The participation of the spectator is a theme familiar to readers of Gombrich’s earlier books. It occurs here, for instance, as a thread in the argument of what may be the most important of all the chapters, the one on “Psychoanalysis and Art.” The point is that the painter’s developing skill—as between, for instance, Botticelli and Raphael, Raphael and Titian—must be matched by the spectator’s power to read the picture; the process may be thought to culminate in the demands of the Impressionists. As it goes on, there is a growing sophistication in the spectator, who willingly foregoes easy satisfactions, and can represent this restraint as a refinement of taste.

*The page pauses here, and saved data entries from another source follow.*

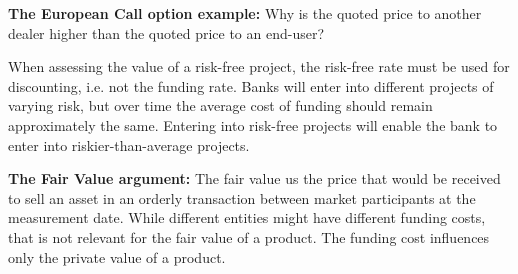 \documentclass[10pt,a4paper]{article}
\begin{document}
            \textbf{The European Call option example:} Why is the quoted price to another dealer higher than the quoted price to an end-user?
            
            When assessing the value of a risk-free project, the risk-free rate must be used for discounting, i.e. not the funding rate. Banks will enter into different projects of varying risk, but over time the average cost of funding should remain approximately the same. Entering into risk-free projects will enable the bank to enter into riskier-than-average projects.
            
            \textbf{The Fair Value argument:} The fair value us the price that would be received to sell an asset in an orderly transaction between market participants at the measurement date. While different entities might have different funding costs, that is not relevant for the fair value of a product. The funding cost influences only the private value of a product.
\end{document}
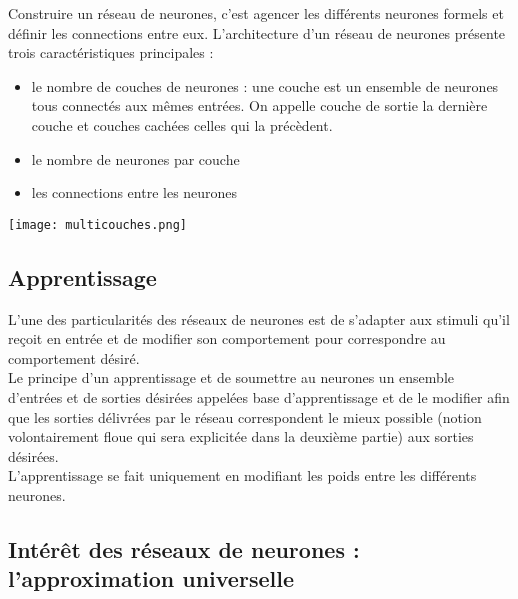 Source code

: \documentclass[a4paper, 11pt]{article}
\begin{document}
Construire un réseau de neurones, c'est agencer les différents neurones formels et définir les connections entre eux. L'architecture d'un réseau de neurones présente trois caractéristiques principales : 
\begin{itemize}
\item le nombre de couches de neurones : une couche est un ensemble de neurones tous connectés aux mêmes entrées. On appelle couche de sortie la dernière couche et couches cachées celles qui la précèdent.
\item le nombre de neurones par couche 
\item les connections entre les neurones
\end{itemize}
\begin{center}
\texttt{[image: multicouches.png]} \\
\end{center}

\subsection{Apprentissage}

L'une des particularités des réseaux de neurones est de s'adapter aux stimuli qu'il reçoit en entrée et de modifier son comportement pour correspondre au comportement désiré. \\ 
Le principe d'un apprentissage et de soumettre au neurones un ensemble d'entrées et de sorties désirées appelées base d'apprentissage et de le modifier afin que les sorties délivrées par le réseau correspondent le mieux possible (notion volontairement floue qui sera explicitée dans la deuxième partie) aux sorties désirées. \\
L'apprentissage se fait uniquement en modifiant les poids entre les différents neurones. 

\subsection{Intérêt des réseaux de neurones : l'approximation universelle}
\end{document}
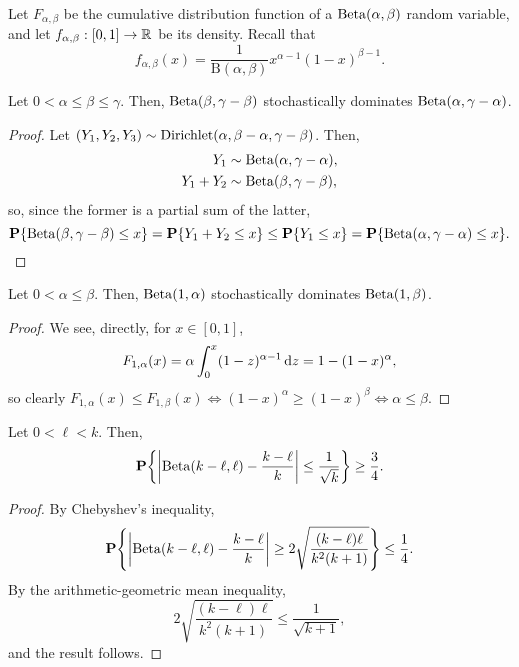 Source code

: Let $F_{\alpha, \beta}$ be the cumulative distribution function of a
$\operatorname{Beta}(\alpha, \beta)$ random variable, and let
$f_{\alpha, \beta} : [0, 1] \to \mathbb{R}$ be its density. Recall that
\[
  f_{\alpha, \beta}(x) = \frac{1}{\mathrm{B}(\alpha, \beta)} x^{\alpha - 1} (1 - x)^{\beta - 1} .
\]
\begin{lem}
  Let $0 < \alpha \le \beta \le \gamma$. Then,
  $\operatorname{Beta}(\beta, \gamma - \beta)$ stochastically dominates
  $\operatorname{Beta}(\alpha, \gamma - \alpha)$.
\end{lem}
\begin{proof}
  Let
  $(Y_1, Y_2, Y_3) \sim \operatorname{Dirichlet}(\alpha, \beta - \alpha, \gamma -
  \beta)$. Then,
  \begin{align*}
    Y_1 &\sim \operatorname{Beta}(\alpha, \gamma - \alpha) , \\
    Y_1 + Y_2 &\sim \operatorname{Beta}(\beta, \gamma - \beta) ,
  \end{align*}
  so, since the former is a partial sum of the latter,
  \[
    \operatorname{\mathbf{P}}\{\operatorname{Beta}(\beta, \gamma - \beta) \le x\} = \operatorname{\mathbf{P}}\{ Y_1 + Y_2 \le x\} \le \operatorname{\mathbf{P}}\{ Y_1 \le x\} = \operatorname{\mathbf{P}}\{\operatorname{Beta}(\alpha, \gamma - \alpha) \le x\} . \qedhere
  \]
\end{proof}

\begin{lem}
  Let $0 < \alpha \le \beta$. Then, $\operatorname{Beta}(1,
  \alpha)$ stochastically dominates $\operatorname{Beta}(1, \beta)$.
\end{lem}
\begin{proof}
  We see, directly, for $x \in [0, 1]$,
  \[
    F_{1, \alpha}(x) = \alpha \int_0^x (1 - z)^{\alpha - 1} \mathop{}\!\mathrm{d} z = 1 - (1 - x)^\alpha ,
  \]
  so clearly
  $F_{1, \alpha}(x) \le F_{1, \beta}(x) \iff (1 - x)^\alpha \ge (1 -
  x)^\beta \iff \alpha \le \beta$.
\end{proof}

\begin{lem}
  Let $0 < \ell < k$. Then,
  \[
    \Pr\left\{\left|\Beta(k - \ell, \ell) - \frac{k - \ell}{k}\right| \le \frac{1}{\sqrt{k}} \right\} \ge \frac{3}{4} .
  \]
\end{lem}
\begin{proof}
  By Chebyshev's inequality,
  \[
    \Pr\left\{\left|\Beta(k - \ell, \ell) - \frac{k - \ell}{k}\right| \ge 2 \sqrt{\frac{(k - \ell) \ell}{k^2 (k + 1)}}\right\} \le \frac{1}{4} .
  \]
  By the arithmetic-geometric mean inequality,
  \[
    2 \sqrt{\frac{(k - \ell) \ell}{k^2 (k + 1)}} \le \frac{1}{\sqrt{k + 1}} ,
  \]
  and the result follows.
\end{proof}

Sometimes he makes gustatory or even moral condemnations of past art which can no longer provide him with such opportunities for self-denial.

Gombrich is willing to introduce psychoanalysis at this point, and with his usual power to select the crucial instance, concentrates on Picasso. The Demoiselles d’Avignon was planned in an old, though executed in a new manner—first it was a slightly sentimental brothel-picture with elements imitating Cézanne; then it was deliberately distorted, its illusionism sacrificed to new notions of structure, because at this exact point Picasso’s private conflicts acquired artistic relevance. And that crisis in painting also contained the potentialities of psychological regression. The argument is too complex to render here; but since then there has been a deliberate regression in painting, to the point we have now reached, where all the resources of reason are needed to prevent a total return to “oral” gratifications and the annihilation of structures.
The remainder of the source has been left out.